| EXERCISE DIRECTIONS |
Would you return, word for word, the lines of the data below from the line with "Use form validation attributes." through the line with "s1 Quattro and", and no others?

━━━ RECORDS SHOWN ━━━

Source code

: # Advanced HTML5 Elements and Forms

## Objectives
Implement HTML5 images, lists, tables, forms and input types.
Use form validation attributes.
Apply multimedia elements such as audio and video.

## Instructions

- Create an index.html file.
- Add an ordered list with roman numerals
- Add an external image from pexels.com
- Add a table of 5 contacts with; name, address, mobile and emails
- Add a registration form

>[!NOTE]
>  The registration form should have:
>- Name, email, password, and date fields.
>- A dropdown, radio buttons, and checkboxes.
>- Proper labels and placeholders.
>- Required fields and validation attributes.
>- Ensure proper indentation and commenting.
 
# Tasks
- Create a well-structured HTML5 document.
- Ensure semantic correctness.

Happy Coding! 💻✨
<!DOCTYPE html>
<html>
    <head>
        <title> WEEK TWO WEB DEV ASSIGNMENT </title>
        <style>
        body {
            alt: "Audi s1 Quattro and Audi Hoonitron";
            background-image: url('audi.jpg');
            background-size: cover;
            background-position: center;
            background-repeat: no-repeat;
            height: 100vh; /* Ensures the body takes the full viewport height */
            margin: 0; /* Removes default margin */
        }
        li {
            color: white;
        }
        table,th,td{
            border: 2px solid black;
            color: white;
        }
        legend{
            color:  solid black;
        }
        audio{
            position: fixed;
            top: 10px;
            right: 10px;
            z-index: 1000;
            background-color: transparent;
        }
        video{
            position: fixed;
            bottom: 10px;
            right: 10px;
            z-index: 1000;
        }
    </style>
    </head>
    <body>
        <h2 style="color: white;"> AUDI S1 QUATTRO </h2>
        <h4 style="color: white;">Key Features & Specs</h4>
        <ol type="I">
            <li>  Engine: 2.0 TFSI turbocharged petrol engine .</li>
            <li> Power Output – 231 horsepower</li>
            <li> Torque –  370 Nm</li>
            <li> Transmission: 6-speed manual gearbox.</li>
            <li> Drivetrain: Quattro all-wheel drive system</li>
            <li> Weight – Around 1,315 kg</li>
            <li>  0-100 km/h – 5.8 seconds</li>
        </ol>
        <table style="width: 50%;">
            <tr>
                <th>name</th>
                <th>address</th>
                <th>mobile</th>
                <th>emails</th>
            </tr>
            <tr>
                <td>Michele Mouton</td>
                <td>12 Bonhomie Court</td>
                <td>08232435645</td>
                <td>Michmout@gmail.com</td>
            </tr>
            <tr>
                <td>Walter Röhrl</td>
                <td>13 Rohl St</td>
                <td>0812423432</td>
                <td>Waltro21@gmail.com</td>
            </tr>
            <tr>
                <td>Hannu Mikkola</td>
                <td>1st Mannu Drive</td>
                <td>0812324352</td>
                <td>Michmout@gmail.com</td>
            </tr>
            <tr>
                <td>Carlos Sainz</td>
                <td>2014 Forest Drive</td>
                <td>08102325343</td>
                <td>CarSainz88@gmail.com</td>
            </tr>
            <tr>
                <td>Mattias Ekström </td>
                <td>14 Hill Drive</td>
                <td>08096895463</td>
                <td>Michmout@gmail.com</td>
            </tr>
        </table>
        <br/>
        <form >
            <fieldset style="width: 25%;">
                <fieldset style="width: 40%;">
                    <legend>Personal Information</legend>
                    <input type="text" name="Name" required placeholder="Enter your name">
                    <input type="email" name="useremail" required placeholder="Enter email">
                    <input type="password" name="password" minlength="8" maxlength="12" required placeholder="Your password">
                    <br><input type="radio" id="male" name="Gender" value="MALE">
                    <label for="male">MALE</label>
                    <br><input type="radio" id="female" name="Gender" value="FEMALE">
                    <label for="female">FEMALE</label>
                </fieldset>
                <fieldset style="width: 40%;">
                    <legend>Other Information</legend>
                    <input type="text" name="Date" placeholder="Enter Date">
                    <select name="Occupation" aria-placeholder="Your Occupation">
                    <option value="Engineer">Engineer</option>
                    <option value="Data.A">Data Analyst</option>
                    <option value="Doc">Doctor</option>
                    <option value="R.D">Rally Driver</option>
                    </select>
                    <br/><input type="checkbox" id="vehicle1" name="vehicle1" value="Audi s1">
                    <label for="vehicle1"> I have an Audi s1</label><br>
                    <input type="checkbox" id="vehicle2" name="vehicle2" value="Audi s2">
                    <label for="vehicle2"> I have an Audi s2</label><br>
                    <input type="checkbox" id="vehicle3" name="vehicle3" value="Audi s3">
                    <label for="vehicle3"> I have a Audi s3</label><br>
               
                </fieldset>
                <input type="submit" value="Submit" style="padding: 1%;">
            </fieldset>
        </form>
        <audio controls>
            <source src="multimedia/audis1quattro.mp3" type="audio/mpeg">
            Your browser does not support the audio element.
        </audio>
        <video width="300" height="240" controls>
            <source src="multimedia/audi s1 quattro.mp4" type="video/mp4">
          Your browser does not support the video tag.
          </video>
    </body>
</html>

━━━

| RESPONSE |
Use form validation attributes.
Apply multimedia elements such as audio and video.

## Instructions

- Create an index.html file.
- Add an ordered list with roman numerals
- Add an external image from pexels.com
- Add a table of 5 contacts with; name, address, mobile and emails
- Add a registration form

>[!NOTE]
>  The registration form should have:
>- Name, email, password, and date fields.
>- A dropdown, radio buttons, and checkboxes.
>- Proper labels and placeholders.
>- Required fields and validation attributes.
>- Ensure proper indentation and commenting.
 
# Tasks
- Create a well-structured HTML5 document.
- Ensure semantic correctness.

Happy Coding! 💻✨
<!DOCTYPE html>
<html>
    <head>
        <title> WEEK TWO WEB DEV ASSIGNMENT </title>
        <style>
        body {
            alt: "Audi s1 Quattro and Audi Hoonitron";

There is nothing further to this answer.